**WORK ORDER:** Only the number is wanted: how many lines below include "multinode"?

**GIVEN INFORMATION:**

Start of Block

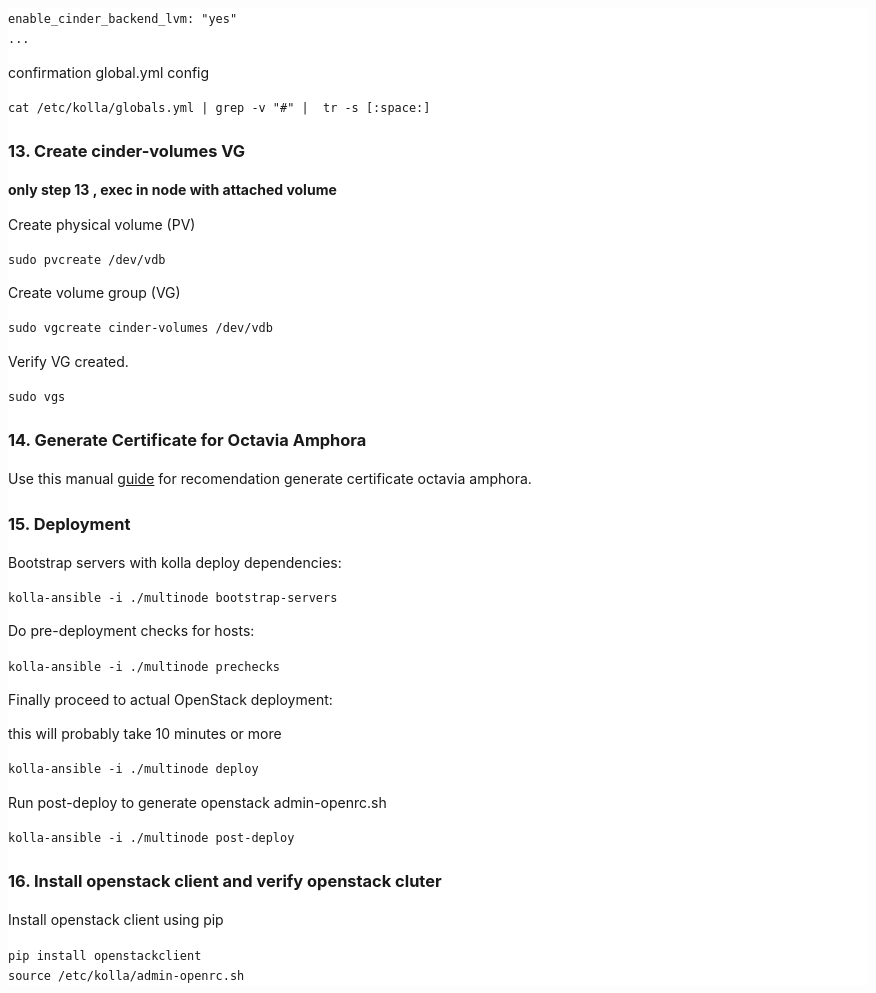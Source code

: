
 ```
enable_cinder_backend_lvm: "yes"
...
```
confirmation global.yml config
```
cat /etc/kolla/globals.yml | grep -v "#" |  tr -s [:space:]
```

### 13. Create cinder-volumes VG
**only step 13 , exec in node with attached volume**

Create physical volume (PV)
```
sudo pvcreate /dev/vdb 
```
Create volume group (VG)
```
sudo vgcreate cinder-volumes /dev/vdb 
```
Verify VG created.
```
sudo vgs
```
### 14. Generate Certificate for Octavia Amphora  
Use this manual [guide](https://github.com/pahrialms-tech/integrate-openstack-kube/blob/main/certificate/octavia-cert-manual.md) for recomendation generate certificate octavia amphora.  

### 15. Deployment

Bootstrap servers with kolla deploy dependencies:
```
kolla-ansible -i ./multinode bootstrap-servers
```
Do pre-deployment checks for hosts:
```
kolla-ansible -i ./multinode prechecks
```
Finally proceed to actual OpenStack deployment:

this will probably take 10 minutes or more
```
kolla-ansible -i ./multinode deploy
```
Run post-deploy to generate openstack admin-openrc.sh
```
kolla-ansible -i ./multinode post-deploy
```
### 16. Install openstack client and verify openstack cluter

Install openstack client using pip
```
pip install openstackclient
source /etc/kolla/admin-openrc.sh
```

End of Block

**EXERCISE OUTPUT:** 4